I no longer use plugins in my
.vimrc. I have been running this
experiment for a while now. I had already reduced the list of plugins
to less than five and was actively trying to work without them prior to
disabling them altogether.
I like my new setup and consider it superior to what I had before,
because I adapted my workflow to make better use of other CLI programs.
In general, I think all one needs for a decent Vim experience is a sensible configuration file. Everything else should be taken care of by external tools.
Letting go of the IDE mentality
My first code editor was Atom on a Mac. It shaped my expectations about what coding is about and what tools should be incorporated in the development environment. I knew nothing about GNU/Linux, the UNIX philosophy, the CLI, etc. so I got this notion that the editor must include virtually everything that is needed for the task at hand.
I gradually learned about Vim and started using it, slowly leaving Atom behind. This happened for good after I switched to the libre software side full-time some 2+ years ago. I still did not know much though, so I retained this IDE mentality: Vim should be able to replicate all sorts of functions that the console could otherwise provide unbeknownst to me.
As such, I would have a plugin for browsing the files in my current working directory and its subdirectories, another for showing me the git changes, and so on. There is no denying that these make Vim a better tool overall, if you only rely on Vim, without support from the rest of the operating system. If, however, you start leveraging what the OS provides, Vim’s plugins become largely redundant.
Not only that, but some of Vim’s built-in features turn out to be
useless, perhaps some edge cases notwithstanding. For example, I find
no need to ever use splits (or however the tiles are called), when
tmux can handle that splendidly. Similarly, I have never encountered
a situation where
:terminal would genuinely improve my workflow. If I
need to run some command I can just as easily fire up a new instance of
my terminal or use
tmux again to achieve the same result.
“Do one thing and do it well”
This means operating in accordance with the UNIX way. Vim becomes another specialised instrument that helps you get things done. It has a small footprint, is quick and nimble, plus you get to learn the rest of your toolkit better.
In my experience, plugins have the unintended yet major downside of offering disincentives to learning other CLI programs. A plugin is akin to a black box. It does things in ways that the user does not fully comprehend, unless they have prior knowledge of similar tools—which they most likely acquired by not using the plugin equivalent.
Take some of the Git-related offers for example: they are cool and
convenient, but then you learn that plain
git can show diffs, status,
and a whole host of information. Just spend some time on
The plugin is just a wrapper that obfuscates the underlying utility.
You may be thinking: why bother with the command line when the plugin works just as well, if not better in terms of convenience? For me, the superiority of doing things the UNIX way is about being able to solve problems through shell scripting. Once you learn the commands for running common file operations, manipulating streams, and the like, you begin to see new possibilities that are not immediately apparent in a Vim-centric setup.

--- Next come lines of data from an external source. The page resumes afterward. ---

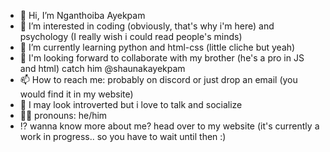 - 👋 Hi, I’m Nganthoiba Ayekpam
- 👀 I’m interested in coding (obviously, that's why i'm here) and psychology (I really wish i could read people's minds)
- 🌱 I’m currently learning python and html-css (little cliche but yeah)
- 💞️ I'm looking forward to collaborate with my brother (he's a pro in JS and html) catch him @shaunakayekpam
- 📫 How to reach me: probably on discord or just drop an email (you would find it in my website)
- 🤗 I may look introverted but i love to talk and socialize
- 👨🏻 pronouns: he/him
- ⁉️ wanna know more about me? head over to my website (it's currently a work in progress.. so you have to wait until then :)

Granted, I am no shell guru myself—I am not even a programmer. Yet I can already see how such a workflow benefits my computing.
The right tool for the job
For me part of using GNU/Linux on a daily basis is learning new things, which basically comes down to improving your knowledge of the CLI tools on offer. It is why I also enjoy customising my working environment. No, I do not do it for the sake of ‘ricing’, as per Reddit parlance, but to develop a deeper understanding of what is going on and how things work together.
I am aware that there are people whose needs are profoundly different than mine and who must maintain a long list of plugins to make Vim meet their requirements. That is just fine. I did it, it works. The beauty of free software is that you can make those decisions yourself: pick and choose what caters to your needs, follow the beaten path or do things out of the ordinary. Your call.
Portability and adaptability
On another note, the upside to removing all plugins from my Vim setup is that my dotfiles are ever more portable. This is consistent with my reasoning for switching from Polybar to Lemonbar for my system panel.
It also puts me in a better position with regard to being able to
operate in an unknown environment, say, a remote machine where my
dotfiles cannot be deployed or a custom
.vimrc is not an option.
Adaptability is a huge asset. I still have to do some work on that front: simplify my key bindings and the like. The idea is to reach a state where I can be vimrc-agnostic, or at least know how to do everything without my configurations in place.